There are all kinds of myths and diets to lose weight. Chew each bite at least 15 times, consume slimming drinks (such as celery water), survive a day's hunger with tuna and pineapple, have a single-vegetable soup, drink a tablespoon of apple cider vinegar before each meal, or eat foods of the same color in a day are effective methods that do not last and do not sustain in a weight loss regimen.
Let us tell you what are some of the foods that help enhance this process and improve health.
Be it lentils, beans or chickpeas, legumes are excellent allies for fat loss. Its high concentration of fiber and protein generate a satiety effect that reduces appetite and anxiety throughout the day.
Chickpeas, for example, because they contain water-soluble fiber, increase the volume of the stomach and produce a satiating effect; and lentils help lower cholesterol levels and stabilize blood sugar.
A cinnamon tea with a hint of honey can be a good idea to burn fat easily and cheaply. In a study in the Journal of Diabetes Science and Technology they found that it lowers sugar levels when consuming 42 milligrams of tea a week.

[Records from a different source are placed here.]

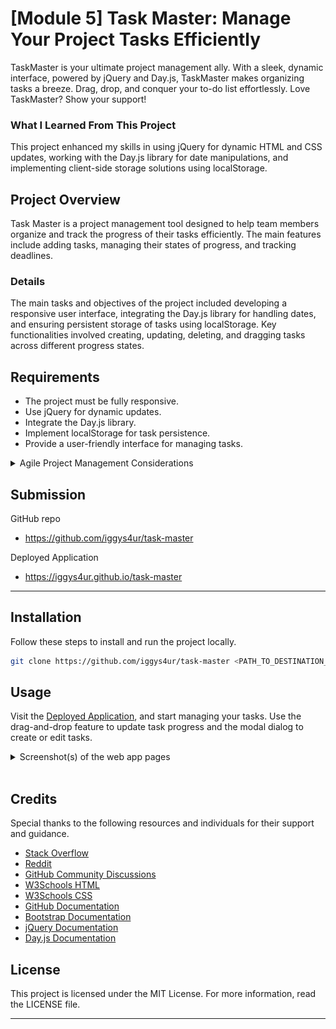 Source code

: 
# [Module 5] Task Master: Manage Your Project Tasks Efficiently
TaskMaster is your ultimate project management ally. With a sleek, dynamic interface, powered by jQuery and Day.js, TaskMaster makes organizing tasks a breeze. Drag, drop, and conquer your to-do list effortlessly. Love TaskMaster? Show your support!

### What I Learned From This Project
This project enhanced my skills in using jQuery for dynamic HTML and CSS updates, working with the Day.js library for date manipulations, and implementing client-side storage solutions using localStorage.

## Project Overview
Task Master is a project management tool designed to help team members organize and track the progress of their tasks efficiently. The main features include adding tasks, managing their states of progress, and tracking deadlines.

### Details 
The main tasks and objectives of the project included developing a responsive user interface, integrating the Day.js library for handling dates, and ensuring persistent storage of tasks using localStorage. Key functionalities involved creating, updating, deleting, and dragging tasks across different progress states.

## Requirements
- The project must be fully responsive.
- Use jQuery for dynamic updates.
- Integrate the Day.js library.
- Implement localStorage for task persistence.
- Provide a user-friendly interface for managing tasks.

<details>
  <summary>Agile Project Management Considerations</summary>

### 1. User Story:
    AS A project team member with multiple tasks to organize
    I WANT a task board 
    SO THAT I can add individual project tasks, manage their state of progress and track overall project progress accordingly

### 2. Acceptance Criteria:
    GIVEN a task board to manage a project
    WHEN I open the task board
    THEN the list of project tasks is displayed in columns representing the task progress state (Not Yet Started, In Progress, Completed)
    WHEN I view the task board for the project
    THEN each task is color-coded to indicate whether it is nearing the deadline (yellow) or is overdue (red)
    WHEN I click on the button to define a new task
    THEN I can enter the title, description, and deadline date for the new task into a modal dialog
    WHEN I click the save button for that task
    THEN the properties for that task are saved in localStorage
    WHEN I drag a task to a different progress column
    THEN the task's progress state is updated accordingly and will stay in the new column after refreshing
    WHEN I click the delete button for a task
    THEN the task is removed from the task board and will not be added back after refreshing
    WHEN I refresh the page
    THEN the saved tasks persist

### 3. Mockup:
    The design mockup features a clean, minimalist interface with columns representing different task progress states. Tasks are color-coded based on their deadlines, and the modal dialog allows for easy task creation and editing.

![Mockup](/assets/img/mockup.gif)

### 4. Instructions for Submission:
    Submit the GitHub repository link and the URL of the deployed application. Ensure all documentation is up to date.
</details>

## Submission

GitHub repo
- https://github.com/iggys4ur/task-master

Deployed Application
- https://iggys4ur.github.io/task-master

---

## Installation
Follow these steps to install and run the project locally.

```bash
git clone https://github.com/iggys4ur/task-master <PATH_TO_DESTINATION_DIRECTORY>
```

## Usage
Visit the [Deployed Application](https://iggys4ur.github.io/task-master), and start managing your tasks. Use the drag-and-drop feature to update task progress and the modal dialog to create or edit tasks.

<details>
  <summary>Screenshot(s) of the web app pages</summary>
<p>&nbsp;</p>
<p>Main dashboard displaying the task list and navigation menu.</p>

![alt text](./assets/images/screenshot1.png)
<p>&nbsp;</p>
<p>Task creation modal where users can add new tasks with priority and deadline options.</p>

![alt text](./assets/images/screenshot2.png)
</details>
&nbsp;

## Credits
Special thanks to the following resources and individuals for their support and guidance.
- [Stack Overflow](https://stackoverflow.com/)
- [Reddit](https://reddit.com/)
- [GitHub Community Discussions](https://github.com/orgs/community/discussions/)
- [W3Schools HTML](https://w3schools.com/html/)
- [W3Schools CSS](https://w3schools.com/css/)
- [GitHub Documentation](https://docs.github.com/en)
- [Bootstrap Documentation](https://getbootstrap.com/docs/5.0/getting-started/introduction/)
- [jQuery Documentation](https://api.jquery.com/)
- [Day.js Documentation](https://day.js.org/docs/en/installation/installation)

## License

This project is licensed under the MIT License. For more information, read the LICENSE file.

---

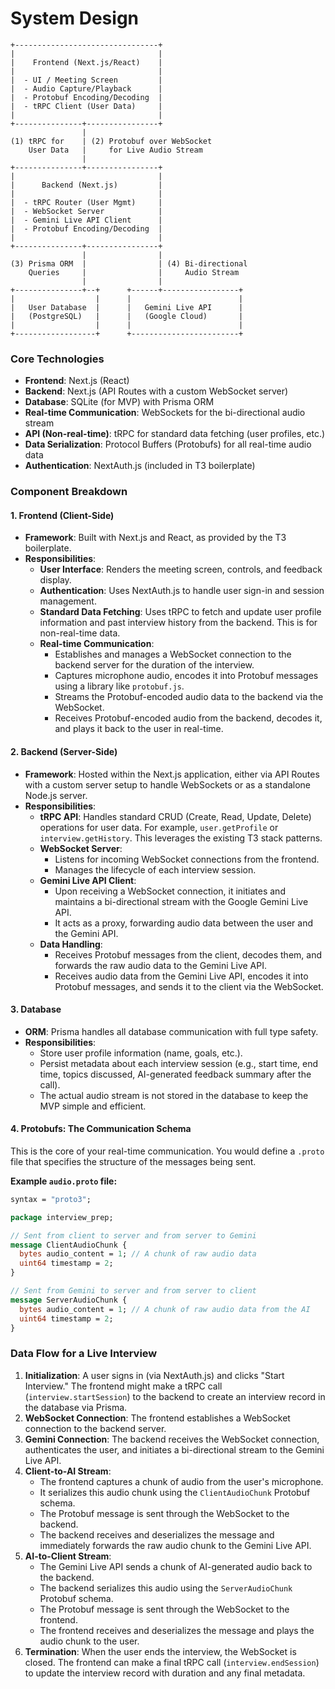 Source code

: # System Design

```
+--------------------------------+
|                                |
|    Frontend (Next.js/React)    |
|                                |
|  - UI / Meeting Screen         |
|  - Audio Capture/Playback      |
|  - Protobuf Encoding/Decoding  |
|  - tRPC Client (User Data)     |
|                                |
+---------------+----------------+
                |
(1) tRPC for    | (2) Protobuf over WebSocket
    User Data   |     for Live Audio Stream
                |
+---------------+----------------+
|                                |
|      Backend (Next.js)         |
|                                |
|  - tRPC Router (User Mgmt)     |
|  - WebSocket Server            |
|  - Gemini Live API Client      |
|  - Protobuf Encoding/Decoding  |
|                                |
+---------------+----------------+
                |                |
(3) Prisma ORM  |                | (4) Bi-directional
    Queries     |                |     Audio Stream
                |                |
+---------------+--+      +------+-----------------+
|                  |      |                        |
|   User Database  |      |   Gemini Live API      |
|   (PostgreSQL)   |      |   (Google Cloud)       |
|                  |      |                        |
+------------------+      +------------------------+
```

### **Core Technologies**

- **Frontend**: Next.js (React)
- **Backend**: Next.js (API Routes with a custom WebSocket server)
- **Database**: SQLite (for MVP) with Prisma ORM
- **Real-time Communication**: WebSockets for the bi-directional audio stream
- **API (Non-real-time)**: tRPC for standard data fetching (user profiles, etc.)
- **Data Serialization**: Protocol Buffers (Protobufs) for all real-time audio data
- **Authentication**: NextAuth.js (included in T3 boilerplate)

### **Component Breakdown**

#### **1. Frontend (Client-Side)**

- **Framework**: Built with Next.js and React, as provided by the T3 boilerplate.
- **Responsibilities**:
  - **User Interface**: Renders the meeting screen, controls, and feedback display.
  - **Authentication**: Uses NextAuth.js to handle user sign-in and session management.
  - **Standard Data Fetching**: Uses tRPC to fetch and update user profile information and past interview history from the backend. This is for non-real-time data.
  - **Real-time Communication**:
    - Establishes and manages a WebSocket connection to the backend server for the duration of the interview.
    - Captures microphone audio, encodes it into Protobuf messages using a library like `protobuf.js`.
    - Streams the Protobuf-encoded audio data to the backend via the WebSocket.
    - Receives Protobuf-encoded audio from the backend, decodes it, and plays it back to the user in real-time.

#### **2. Backend (Server-Side)**

- **Framework**: Hosted within the Next.js application, either via API Routes with a custom server setup to handle WebSockets or as a standalone Node.js server.
- **Responsibilities**:
  - **tRPC API**: Handles standard CRUD (Create, Read, Update, Delete) operations for user data. For example, `user.getProfile` or `interview.getHistory`. This leverages the existing T3 stack patterns.
  - **WebSocket Server**:
    - Listens for incoming WebSocket connections from the frontend.
    - Manages the lifecycle of each interview session.
  - **Gemini Live API Client**:
    - Upon receiving a WebSocket connection, it initiates and maintains a bi-directional stream with the Google Gemini Live API.
    - It acts as a proxy, forwarding audio data between the user and the Gemini API.
  - **Data Handling**:
    - Receives Protobuf messages from the client, decodes them, and forwards the raw audio data to the Gemini Live API.
    - Receives audio data from the Gemini Live API, encodes it into Protobuf messages, and sends it to the client via the WebSocket.

#### **3. Database**

- **ORM**: Prisma handles all database communication with full type safety.
- **Responsibilities**:
  - Store user profile information (name, goals, etc.).
  - Persist metadata about each interview session (e.g., start time, end time, topics discussed, AI-generated feedback summary after the call).
  - The actual audio stream is not stored in the database to keep the MVP simple and efficient.

#### **4. Protobufs: The Communication Schema**

This is the core of your real-time communication. You would define a `.proto` file that specifies the structure of the messages being sent.

**Example `audio.proto` file:**

```protobuf
syntax = "proto3";

package interview_prep;

// Sent from client to server and from server to Gemini
message ClientAudioChunk {
  bytes audio_content = 1; // A chunk of raw audio data
  uint64 timestamp = 2;
}

// Sent from Gemini to server and from server to client
message ServerAudioChunk {
  bytes audio_content = 1; // A chunk of raw audio data from the AI
  uint64 timestamp = 2;
}
```

### **Data Flow for a Live Interview**

1.  **Initialization**: A user signs in (via NextAuth.js) and clicks "Start Interview." The frontend might make a tRPC call (`interview.startSession`) to the backend to create an interview record in the database via Prisma.
2.  **WebSocket Connection**: The frontend establishes a WebSocket connection to the backend server.
3.  **Gemini Connection**: The backend receives the WebSocket connection, authenticates the user, and initiates a bi-directional stream to the Gemini Live API.
4.  **Client-to-AI Stream**:
    - The frontend captures a chunk of audio from the user's microphone.
    - It serializes this audio chunk using the `ClientAudioChunk` Protobuf schema.
    - The Protobuf message is sent through the WebSocket to the backend.
    - The backend receives and deserializes the message and immediately forwards the raw audio chunk to the Gemini Live API.
5.  **AI-to-Client Stream**:
    - The Gemini Live API sends a chunk of AI-generated audio back to the backend.
    - The backend serializes this audio using the `ServerAudioChunk` Protobuf schema.
    - The Protobuf message is sent through the WebSocket to the frontend.
    - The frontend receives and deserializes the message and plays the audio chunk to the user.
6.  **Termination**: When the user ends the interview, the WebSocket is closed. The frontend can make a final tRPC call (`interview.endSession`) to update the interview record with duration and any final metadata.
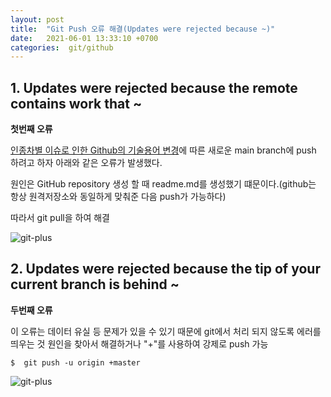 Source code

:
 ```yaml
---
layout: post
title:  "Git Push 오류 해결(Updates were rejected because ~)"
date:   2021-06-01 13:33:10 +0700
categories:  git/github
---
```


## 1. Updates were rejected because the remote contains work that ~


**첫번째 오류**

[인종차별 이슈로 인한 Github의 기술용어 변경](https://atom.io/)에 따른 새로운 main branch에 push 하려고 하자 아래와 같은 오류가 발생했다.

원인은 GitHub repository 생성 할 때 readme.md를 생성했기 떄문이다.(github는 항상 원격저장소와 동일하게 맞춰준 다음 push가 가능하다)

따라서 git pull을 하여 해결

![git-plus](https://rlftmdtp.github.io/static/img/posts/pushError01.PNG)

## 2. Updates were rejected because the tip of your current branch is behind ~  


**두번째 오류**

이 오류는 데이터 유실 등 문제가 있을 수 있기 때문에 git에서 처리 되지 않도록 에러를 띄우는 것 원인을 찾아서 해결하거나 "+"를 사용하여 강제로 push 가능

```
$  git push -u origin +master
```

![git-plus](https://rlftmdtp.github.io/static/img/posts/pushError02.PNG)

In addition to helping the digestive process, cinnamon speeds up metabolism thanks to its thermogenic power, reduces blood sugar levels, and helps reduce appetite.
Although it is true that an avocado is high in calories (100 grams equals 160), it is known that it is essential to reduce LDL (bad) cholesterol levels and increase HDL (good) cholesterol levels.
Research from Loma Linda University (California, United States) revealed that half an avocado a day helps reduce appetite during the day. In addition, this food is ideal to lose weight if it is included in the diet in a balanced way, since avocado contains oleic acid, a component of monounsaturated fats that allows to delay hunger and that works as a source of energy for the body.
This cereal controls blood sugar levels, regulates the digestive process and controls appetite. The beta-glucans in oats, a fiber not found in all grains, help lower bad LDL cholesterol. The ideal measure for a person, in a breakfast is half a cup.
Its combination of fatty acids, omega 3, vitamin D and selenium in salmon help control insulin levels throughout the body, this facilitates the absorption of sugar, lowering its levels in the blood, and reducing fat deposits in the body.